L-乳酸化是一种新发现的发生在组蛋白赖氨酸残基上以调节基因表达的翻译后修饰,而在非组蛋白中的乳酸化底物范围仍然未知。
北京大学深圳研究院在《Chemical Science 》期刊发布题为"A bioorthogonal chemical reporter for the detection and identification of protein lactylation"的文章,报道了一种可用于鉴定和检测哺乳动物细胞中蛋白乳酸化的探针。
研究背景
有研究表明乳酸通过介导乳酸化修饰,调控基因表达来发挥肿瘤代谢、免疫等生物功能。乳酸化作为一种新发现的PTM,其生物学作用和调控元件尚未发现,乳酸化底物蛋白的鉴定是剖析乳酸化的生物学功能的必要步骤,组蛋白的乳酸化研究已有一定的成熟度,但而前非组蛋白中乳酸化底物的检测与鉴定仍然存在很大的难度,因而,需要一种可全面检测和鉴定蛋白乳酸化的可靠技术,在本研究中,作者报道了一种炔基功能化的生物正交化学报告物YnLac(探针)用于检测和鉴定哺乳动物细胞中的蛋白乳酸化。

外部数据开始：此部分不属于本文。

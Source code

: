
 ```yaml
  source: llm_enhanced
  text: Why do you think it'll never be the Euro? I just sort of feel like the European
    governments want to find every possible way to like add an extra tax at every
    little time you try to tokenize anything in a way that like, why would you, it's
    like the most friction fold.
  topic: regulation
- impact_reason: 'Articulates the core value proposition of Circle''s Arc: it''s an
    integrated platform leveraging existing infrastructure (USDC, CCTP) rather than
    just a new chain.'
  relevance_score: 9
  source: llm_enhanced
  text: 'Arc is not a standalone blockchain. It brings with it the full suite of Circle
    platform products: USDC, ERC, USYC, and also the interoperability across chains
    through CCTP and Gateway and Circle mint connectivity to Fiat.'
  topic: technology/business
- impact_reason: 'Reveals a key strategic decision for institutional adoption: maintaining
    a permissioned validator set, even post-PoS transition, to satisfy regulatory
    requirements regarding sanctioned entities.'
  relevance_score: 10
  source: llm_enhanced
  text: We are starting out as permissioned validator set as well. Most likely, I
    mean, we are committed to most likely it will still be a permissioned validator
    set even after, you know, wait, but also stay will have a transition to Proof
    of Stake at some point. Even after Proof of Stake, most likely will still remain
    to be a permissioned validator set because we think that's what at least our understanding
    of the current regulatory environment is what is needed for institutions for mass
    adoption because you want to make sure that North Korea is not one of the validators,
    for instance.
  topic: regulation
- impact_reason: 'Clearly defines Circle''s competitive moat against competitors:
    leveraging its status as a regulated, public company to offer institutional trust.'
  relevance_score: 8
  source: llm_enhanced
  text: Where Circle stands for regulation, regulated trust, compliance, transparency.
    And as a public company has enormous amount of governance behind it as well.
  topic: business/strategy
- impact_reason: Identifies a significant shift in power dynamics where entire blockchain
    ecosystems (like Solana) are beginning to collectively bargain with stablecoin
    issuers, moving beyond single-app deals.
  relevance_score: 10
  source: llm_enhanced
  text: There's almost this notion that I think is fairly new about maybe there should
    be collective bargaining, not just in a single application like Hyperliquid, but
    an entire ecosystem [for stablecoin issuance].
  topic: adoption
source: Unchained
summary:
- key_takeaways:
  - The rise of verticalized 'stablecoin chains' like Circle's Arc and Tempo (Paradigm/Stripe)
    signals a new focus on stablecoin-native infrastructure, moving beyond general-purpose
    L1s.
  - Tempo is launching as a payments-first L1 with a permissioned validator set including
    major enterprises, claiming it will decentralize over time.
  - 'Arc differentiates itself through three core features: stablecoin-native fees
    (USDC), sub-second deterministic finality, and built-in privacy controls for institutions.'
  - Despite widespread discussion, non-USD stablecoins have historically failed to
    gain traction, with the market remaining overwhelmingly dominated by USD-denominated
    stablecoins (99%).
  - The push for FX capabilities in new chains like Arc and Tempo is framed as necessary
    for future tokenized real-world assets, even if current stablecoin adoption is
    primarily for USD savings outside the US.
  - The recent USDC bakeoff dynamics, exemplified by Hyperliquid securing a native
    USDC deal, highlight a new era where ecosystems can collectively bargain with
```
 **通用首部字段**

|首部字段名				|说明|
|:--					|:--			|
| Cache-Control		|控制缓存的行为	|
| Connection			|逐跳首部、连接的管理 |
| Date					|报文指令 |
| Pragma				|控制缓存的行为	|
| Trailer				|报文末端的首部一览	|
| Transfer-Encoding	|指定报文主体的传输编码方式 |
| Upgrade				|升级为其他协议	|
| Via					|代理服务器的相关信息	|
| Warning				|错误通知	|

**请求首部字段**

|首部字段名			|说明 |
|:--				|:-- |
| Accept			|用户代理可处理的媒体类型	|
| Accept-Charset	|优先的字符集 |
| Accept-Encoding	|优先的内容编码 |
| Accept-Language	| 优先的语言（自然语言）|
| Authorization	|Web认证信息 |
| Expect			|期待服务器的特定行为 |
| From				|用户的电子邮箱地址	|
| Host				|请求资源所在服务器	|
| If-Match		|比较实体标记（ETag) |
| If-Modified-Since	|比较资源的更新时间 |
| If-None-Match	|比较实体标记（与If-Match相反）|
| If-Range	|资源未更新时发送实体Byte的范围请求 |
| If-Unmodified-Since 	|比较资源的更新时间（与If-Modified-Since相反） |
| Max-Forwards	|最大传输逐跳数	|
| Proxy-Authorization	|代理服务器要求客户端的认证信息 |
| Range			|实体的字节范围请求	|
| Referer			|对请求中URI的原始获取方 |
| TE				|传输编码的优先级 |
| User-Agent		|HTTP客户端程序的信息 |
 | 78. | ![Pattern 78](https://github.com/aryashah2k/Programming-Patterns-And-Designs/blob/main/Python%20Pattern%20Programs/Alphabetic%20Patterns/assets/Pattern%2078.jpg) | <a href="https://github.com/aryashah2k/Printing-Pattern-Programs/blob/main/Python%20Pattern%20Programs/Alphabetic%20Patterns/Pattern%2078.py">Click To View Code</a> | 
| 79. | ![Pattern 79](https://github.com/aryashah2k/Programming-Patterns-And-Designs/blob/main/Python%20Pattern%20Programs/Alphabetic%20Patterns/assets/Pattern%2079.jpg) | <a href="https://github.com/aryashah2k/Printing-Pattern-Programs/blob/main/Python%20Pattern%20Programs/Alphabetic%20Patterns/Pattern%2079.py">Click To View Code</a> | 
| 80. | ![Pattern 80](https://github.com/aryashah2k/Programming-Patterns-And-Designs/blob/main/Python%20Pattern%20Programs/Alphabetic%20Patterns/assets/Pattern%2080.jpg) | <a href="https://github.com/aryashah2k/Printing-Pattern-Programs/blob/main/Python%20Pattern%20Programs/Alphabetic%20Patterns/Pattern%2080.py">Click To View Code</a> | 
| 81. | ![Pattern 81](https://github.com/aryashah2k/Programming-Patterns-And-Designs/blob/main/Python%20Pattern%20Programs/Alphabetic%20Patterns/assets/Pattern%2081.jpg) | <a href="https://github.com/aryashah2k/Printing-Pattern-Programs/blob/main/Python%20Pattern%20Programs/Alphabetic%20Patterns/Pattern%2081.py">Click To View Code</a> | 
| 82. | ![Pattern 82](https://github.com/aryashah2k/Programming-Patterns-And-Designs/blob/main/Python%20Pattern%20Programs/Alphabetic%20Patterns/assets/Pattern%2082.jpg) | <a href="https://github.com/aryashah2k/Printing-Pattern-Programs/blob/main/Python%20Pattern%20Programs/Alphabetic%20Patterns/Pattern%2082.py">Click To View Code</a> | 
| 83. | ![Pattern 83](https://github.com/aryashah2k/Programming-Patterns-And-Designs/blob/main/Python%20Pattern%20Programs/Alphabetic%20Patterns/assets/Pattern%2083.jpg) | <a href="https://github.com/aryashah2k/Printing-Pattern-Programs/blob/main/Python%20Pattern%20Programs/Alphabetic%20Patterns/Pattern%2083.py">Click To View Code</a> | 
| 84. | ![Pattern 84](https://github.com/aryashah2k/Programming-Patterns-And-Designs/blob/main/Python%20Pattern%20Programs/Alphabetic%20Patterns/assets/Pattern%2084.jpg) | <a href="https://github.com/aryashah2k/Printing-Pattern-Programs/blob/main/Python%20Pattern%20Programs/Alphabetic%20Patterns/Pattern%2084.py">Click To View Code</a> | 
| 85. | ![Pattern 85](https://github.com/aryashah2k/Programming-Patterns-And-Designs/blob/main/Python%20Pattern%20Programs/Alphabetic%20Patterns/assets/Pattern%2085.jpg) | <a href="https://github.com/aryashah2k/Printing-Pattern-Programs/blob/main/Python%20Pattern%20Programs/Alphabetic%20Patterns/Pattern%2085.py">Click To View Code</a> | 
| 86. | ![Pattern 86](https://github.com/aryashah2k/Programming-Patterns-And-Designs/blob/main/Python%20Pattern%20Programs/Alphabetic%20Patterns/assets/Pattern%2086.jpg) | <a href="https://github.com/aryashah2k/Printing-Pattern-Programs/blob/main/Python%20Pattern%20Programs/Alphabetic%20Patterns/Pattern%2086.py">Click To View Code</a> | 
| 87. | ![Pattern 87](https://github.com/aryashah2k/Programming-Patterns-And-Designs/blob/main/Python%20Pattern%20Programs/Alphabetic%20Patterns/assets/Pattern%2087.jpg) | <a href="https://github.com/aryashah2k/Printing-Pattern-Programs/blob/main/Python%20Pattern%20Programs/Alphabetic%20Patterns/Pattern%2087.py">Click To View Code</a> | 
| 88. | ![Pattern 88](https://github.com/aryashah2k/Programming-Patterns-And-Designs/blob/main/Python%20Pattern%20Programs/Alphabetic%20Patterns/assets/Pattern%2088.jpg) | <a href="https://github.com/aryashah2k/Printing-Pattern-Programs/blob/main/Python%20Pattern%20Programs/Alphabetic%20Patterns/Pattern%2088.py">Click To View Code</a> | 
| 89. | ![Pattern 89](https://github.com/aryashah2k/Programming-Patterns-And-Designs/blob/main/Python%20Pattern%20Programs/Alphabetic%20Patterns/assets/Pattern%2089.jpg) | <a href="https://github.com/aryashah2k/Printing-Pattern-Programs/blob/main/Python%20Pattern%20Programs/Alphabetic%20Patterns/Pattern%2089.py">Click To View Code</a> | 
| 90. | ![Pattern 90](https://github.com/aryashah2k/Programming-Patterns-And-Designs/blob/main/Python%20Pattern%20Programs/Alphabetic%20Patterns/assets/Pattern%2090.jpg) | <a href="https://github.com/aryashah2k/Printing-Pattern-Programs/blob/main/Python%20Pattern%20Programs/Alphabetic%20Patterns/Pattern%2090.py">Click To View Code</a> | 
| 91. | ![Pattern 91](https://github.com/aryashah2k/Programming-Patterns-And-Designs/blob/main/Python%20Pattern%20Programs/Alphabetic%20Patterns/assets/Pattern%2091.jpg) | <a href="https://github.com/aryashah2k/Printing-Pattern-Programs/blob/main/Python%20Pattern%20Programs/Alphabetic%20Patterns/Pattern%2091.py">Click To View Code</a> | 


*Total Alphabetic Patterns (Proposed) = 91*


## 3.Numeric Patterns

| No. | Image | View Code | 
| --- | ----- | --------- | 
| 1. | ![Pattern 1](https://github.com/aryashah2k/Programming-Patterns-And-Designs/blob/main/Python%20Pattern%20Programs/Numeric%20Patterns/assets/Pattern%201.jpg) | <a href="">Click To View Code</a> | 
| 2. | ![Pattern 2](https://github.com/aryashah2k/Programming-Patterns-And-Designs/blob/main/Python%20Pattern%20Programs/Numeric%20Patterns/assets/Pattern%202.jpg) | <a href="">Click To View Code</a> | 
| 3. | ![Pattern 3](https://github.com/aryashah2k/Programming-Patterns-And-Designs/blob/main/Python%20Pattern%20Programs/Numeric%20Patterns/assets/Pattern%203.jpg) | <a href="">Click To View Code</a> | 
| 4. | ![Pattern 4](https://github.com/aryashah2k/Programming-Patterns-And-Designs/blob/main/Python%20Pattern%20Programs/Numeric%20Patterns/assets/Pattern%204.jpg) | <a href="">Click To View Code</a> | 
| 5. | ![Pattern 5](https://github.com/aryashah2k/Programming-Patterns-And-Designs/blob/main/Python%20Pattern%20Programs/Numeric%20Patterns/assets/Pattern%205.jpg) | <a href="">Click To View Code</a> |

生物正交化学是一种生物标记-报告方法,其主要方式是利用活体生命系统的生物合成系统将特定的化学分子小基团整合到目的生物分子上。近来,生物正交化学报告技术在多种蛋白PTM研究占越来越重要的作用,如糖基化、酯化等,其技术原理为PTM 供体前体的炔基或叠氮基衍生物(化学报告分子)通过代谢结合到活细胞中携带 PTM 的蛋白质中,并允许用生物正交基团标记感兴趣的蛋白质,标记的蛋白质随后通过生物正交反应与荧光团或亲和标签结合,用于荧光检测或蛋白质组学鉴定。
技术手段
实验材料:HEK293T细胞、探针YnLac、
研究方法:乳酸化修饰鉴定、WB、IP
研究内容
乳酰化化学报告基因的设计及表征验证
在之前和相关研究中发现,外源性l-乳酸钠添加到细胞培养基中,以提高组蛋白乳酸化水平,同位素 l-乳酸钠被代谢掺入乳酰化组蛋白中。此外,附加有荧光标签的 l-乳酸类似物已被用作 l-乳酸模拟物以研究其在活细胞中的转运和代谢。受这些研究的启发,作者设想L-乳酸的炔基类似物可以被代谢并掺入活哺乳动物细胞中的乳酰化蛋白中。因此设计并合成了一种l-乳酸钠衍生物,即(S)-2-羟基戊-4-戊酸钠(YnLac),它含有原始甲基上的末端炔基,作为检测和分析蛋白质乳酰化的潜在化学报告基因。为了研究YnLac是否可以代谢掺入活哺乳动物细胞的蛋白质中。作者将HEK293T细胞与YnLac一起孵育,通过胶内荧光以及细胞荧光成像初步验证了探针YnLac可以在活细胞中实现代谢标记,实验数据还表明,该探针与天然的乳酸有类似的生物功能,能够经由乳酸的修饰途径对存在乳酸化修饰的蛋白进行代谢标记等。
使用 YnLac 对乳酰化进行化学蛋白质组学分析
通过MS分析验证YnLac修饰蛋白质的赖氨酸残基,在核组分中鉴定了 19 个 YnLac 修饰位点,包括组蛋白中的 13 个已知位点和 2 个未报道的乳酰化位点以及非组蛋白中的 4 个新位点。分析数据表明,YnLac直接靶向蛋白质上的赖氨酸残基,可用于在蛋白质组范围内鉴定新的乳酰化位点。运用YnLac对非组蛋白中的其他乳酰化位点鉴定,结果鉴定出细胞质组分的 51 种非组蛋白中的 96 个赖氨酸残基含有 YnLac 修饰,有个组蛋白与非组蛋白的含有共同的修饰位点,总的来说,作者共在 62 种蛋白质中鉴定了 114个乳酰化位点。对这些位点进行生物信息学分析,结果表明,乳酰化主要发生在与各种核生物过程相关的蛋白质上,例如 RNA 加工/代谢、染色体组织和 DNA 修复。
新的乳酰化底物蛋白的验证
作者还利用WB、IP验证了几种代表性非组蛋白的乳酸化鉴定,结果表明,这些候选乳酰化蛋白确实被 YnLac 特异性标记和富集且被真实乳酸化,在PARP1的乳酸化功能研究实验中发现L-乳酸诱导 PARP1 乳酰化,且乳酰化的 PARP1 表现出ADP-核糖基化活性的增加,此外还发现乳酰化在DNA修复过程中具有潜在的调节作用等。